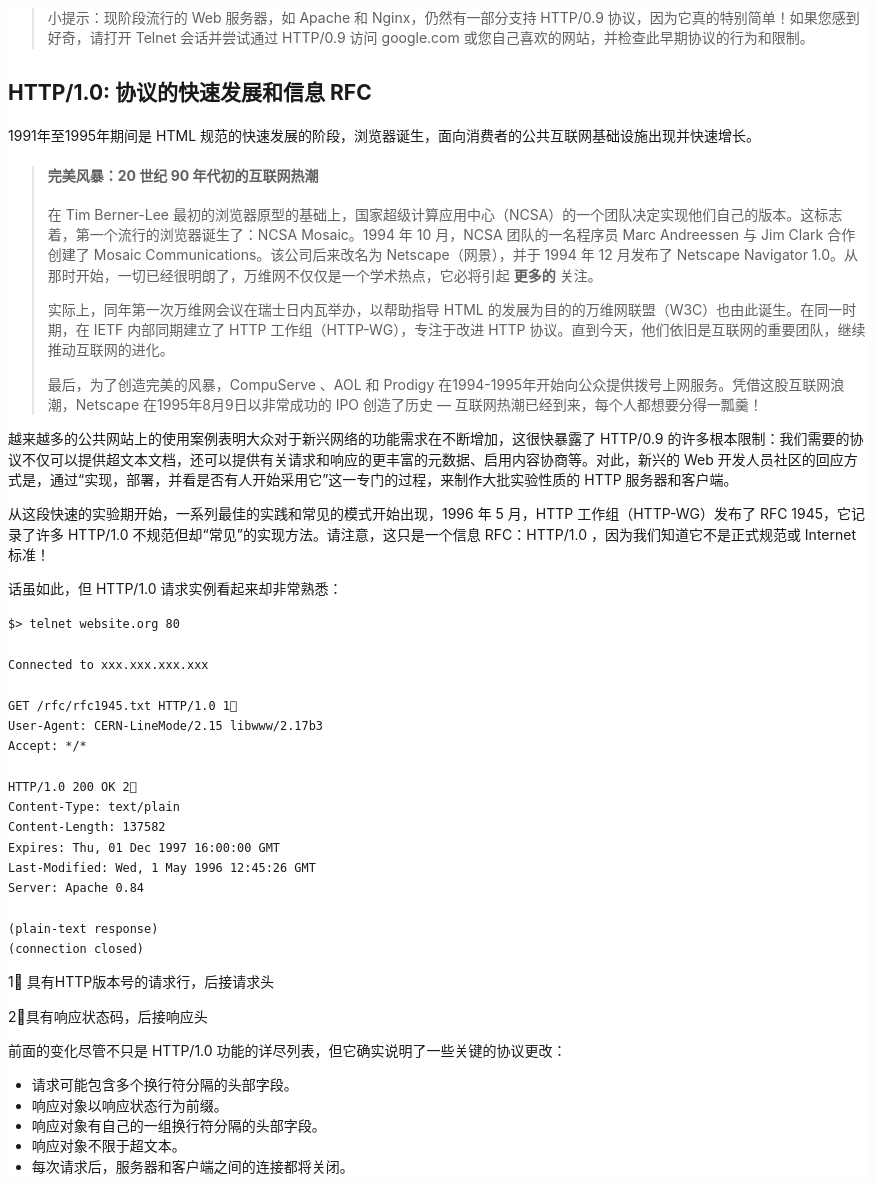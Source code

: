 > 小提示：现阶段流行的 Web 服务器，如 Apache 和 Nginx，仍然有一部分支持 HTTP/0.9 协议，因为它真的特别简单！如果您感到好奇，请打开 Telnet 会话并尝试通过 HTTP/0.9 访问 google.com 或您自己喜欢的网站，并检查此早期协议的行为和限制。

## HTTP/1.0: 协议的快速发展和信息 RFC

1991年至1995年期间是 HTML 规范的快速发展的阶段，浏览器诞生，面向消费者的公共互联网基础设施出现并快速增长。

> #### 完美风暴：20 世纪 90 年代初的互联网热潮
>
> 在 Tim Berner-Lee 最初的浏览器原型的基础上，国家超级计算应用中心（NCSA）的一个团队决定实现他们自己的版本。这标志着，第一个流行的浏览器诞生了：NCSA Mosaic。1994 年 10 月，NCSA 团队的一名程序员 Marc Andreessen 与 Jim Clark 合作创建了 Mosaic Communications。该公司后来改名为 Netscape（网景），并于 1994 年 12 月发布了 Netscape Navigator 1.0。从那时开始，一切已经很明朗了，万维网不仅仅是一个学术热点，它必将引起 **更多的** 关注。
>
> 实际上，同年第一次万维网会议在瑞士日内瓦举办，以帮助指导 HTML 的发展为目的的万维网联盟（W3C）也由此诞生。在同一时期，在 IETF 内部同期建立了 HTTP 工作组（HTTP-WG），专注于改进 HTTP 协议。直到今天，他们依旧是互联网的重要团队，继续推动互联网的进化。
>
>最后，为了创造完美的风暴，CompuServe 、AOL 和 Prodigy 在1994-1995年开始向公众提供拨号上网服务。凭借这股互联网浪潮，Netscape 在1995年8月9日以非常成功的 IPO 创造了历史 — 互联网热潮已经到来，每个人都想要分得一瓢羹！

越来越多的公共网站上的使用案例表明大众对于新兴网络的功能需求在不断增加，这很快暴露了 HTTP/0.9 的许多根本限制：我们需要的协议不仅可以提供超文本文档，还可以提供有关请求和响应的更丰富的元数据、启用内容协商等。对此，新兴的 Web 开发人员社区的回应方式是，通过“实现，部署，并看是否有人开始采用它”这一专门的过程，来制作大批实验性质的 HTTP 服务器和客户端。

从这段快速的实验期开始，一系列最佳的实践和常见的模式开始出现，1996 年 5 月，HTTP 工作组（HTTP-WG）发布了 RFC 1945，它记录了许多 HTTP/1.0 不规范但却“常见”的实现方法。请注意，这只是一个信息 RFC：HTTP/1.0 ，因为我们知道它不是正式规范或 Internet 标准！

话虽如此，但 HTTP/1.0 请求实例看起来却非常熟悉：

```
$> telnet website.org 80

Connected to xxx.xxx.xxx.xxx

GET /rfc/rfc1945.txt HTTP/1.0 1⃣️
User-Agent: CERN-LineMode/2.15 libwww/2.17b3
Accept: */*

HTTP/1.0 200 OK 2⃣️
Content-Type: text/plain
Content-Length: 137582
Expires: Thu, 01 Dec 1997 16:00:00 GMT
Last-Modified: Wed, 1 May 1996 12:45:26 GMT
Server: Apache 0.84

(plain-text response)
(connection closed)
```

1⃣️ 具有HTTP版本号的请求行，后接请求头

2⃣️具有响应状态码，后接响应头

前面的变化尽管不只是 HTTP/1.0 功能的详尽列表，但它确实说明了一些关键的协议更改：

*   请求可能包含多个换行符分隔的头部字段。
*   响应对象以响应状态行为前缀。
*   响应对象有自己的一组换行符分隔的头部字段。
*   响应对象不限于超文本。
*   每次请求后，服务器和客户端之间的连接都将关闭。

§

Prompt — All the records need to be printed again exactly as written, though without their pictures.

Response area —
Source code

: > 小提示：现阶段流行的 Web 服务器，如 Apache 和 Nginx，仍然有一部分支持 HTTP/0.9 协议，因为它真的特别简单！如果您感到好奇，请打开 Telnet 会话并尝试通过 HTTP/0.9 访问 google.com 或您自己喜欢的网站，并检查此早期协议的行为和限制。

## HTTP/1.0: 协议的快速发展和信息 RFC

1991年至1995年期间是 HTML 规范的快速发展的阶段，浏览器诞生，面向消费者的公共互联网基础设施出现并快速增长。

> #### 完美风暴：20 世纪 90 年代初的互联网热潮
>
> 在 Tim Berner-Lee 最初的浏览器原型的基础上，国家超级计算应用中心（NCSA）的一个团队决定实现他们自己的版本。这标志着，第一个流行的浏览器诞生了：NCSA Mosaic。1994 年 10 月，NCSA 团队的一名程序员 Marc Andreessen 与 Jim Clark 合作创建了 Mosaic Communications。该公司后来改名为 Netscape（网景），并于 1994 年 12 月发布了 Netscape Navigator 1.0。从那时开始，一切已经很明朗了，万维网不仅仅是一个学术热点，它必将引起 **更多的** 关注。
>
> 实际上，同年第一次万维网会议在瑞士日内瓦举办，以帮助指导 HTML 的发展为目的的万维网联盟（W3C）也由此诞生。在同一时期，在 IETF 内部同期建立了 HTTP 工作组（HTTP-WG），专注于改进 HTTP 协议。直到今天，他们依旧是互联网的重要团队，继续推动互联网的进化。
>
>最后，为了创造完美的风暴，CompuServe 、AOL 和 Prodigy 在1994-1995年开始向公众提供拨号上网服务。凭借这股互联网浪潮，Netscape 在1995年8月9日以非常成功的 IPO 创造了历史 — 互联网热潮已经到来，每个人都想要分得一瓢羹！

越来越多的公共网站上的使用案例表明大众对于新兴网络的功能需求在不断增加，这很快暴露了 HTTP/0.9 的许多根本限制：我们需要的协议不仅可以提供超文本文档，还可以提供有关请求和响应的更丰富的元数据、启用内容协商等。对此，新兴的 Web 开发人员社区的回应方式是，通过“实现，部署，并看是否有人开始采用它”这一专门的过程，来制作大批实验性质的 HTTP 服务器和客户端。

从这段快速的实验期开始，一系列最佳的实践和常见的模式开始出现，1996 年 5 月，HTTP 工作组（HTTP-WG）发布了 RFC 1945，它记录了许多 HTTP/1.0 不规范但却“常见”的实现方法。请注意，这只是一个信息 RFC：HTTP/1.0 ，因为我们知道它不是正式规范或 Internet 标准！

话虽如此，但 HTTP/1.0 请求实例看起来却非常熟悉：

```
$> telnet website.org 80

Connected to xxx.xxx.xxx.xxx

GET /rfc/rfc1945.txt HTTP/1.0 1⃣️
User-Agent: CERN-LineMode/2.15 libwww/2.17b3
Accept: */*

HTTP/1.0 200 OK 2⃣️
Content-Type: text/plain
Content-Length: 137582
Expires: Thu, 01 Dec 1997 16:00:00 GMT
Last-Modified: Wed, 1 May 1996 12:45:26 GMT
Server: Apache 0.84

(plain-text response)
(connection closed)
```

1⃣️ 具有HTTP版本号的请求行，后接请求头

2⃣️具有响应状态码，后接响应头

前面的变化尽管不只是 HTTP/1.0 功能的详尽列表，但它确实说明了一些关键的协议更改：

*   请求可能包含多个换行符分隔的头部字段。
*   响应对象以响应状态行为前缀。
*   响应对象有自己的一组换行符分隔的头部字段。
*   响应对象不限于超文本。
*   每次请求后，服务器和客户端之间的连接都将关闭。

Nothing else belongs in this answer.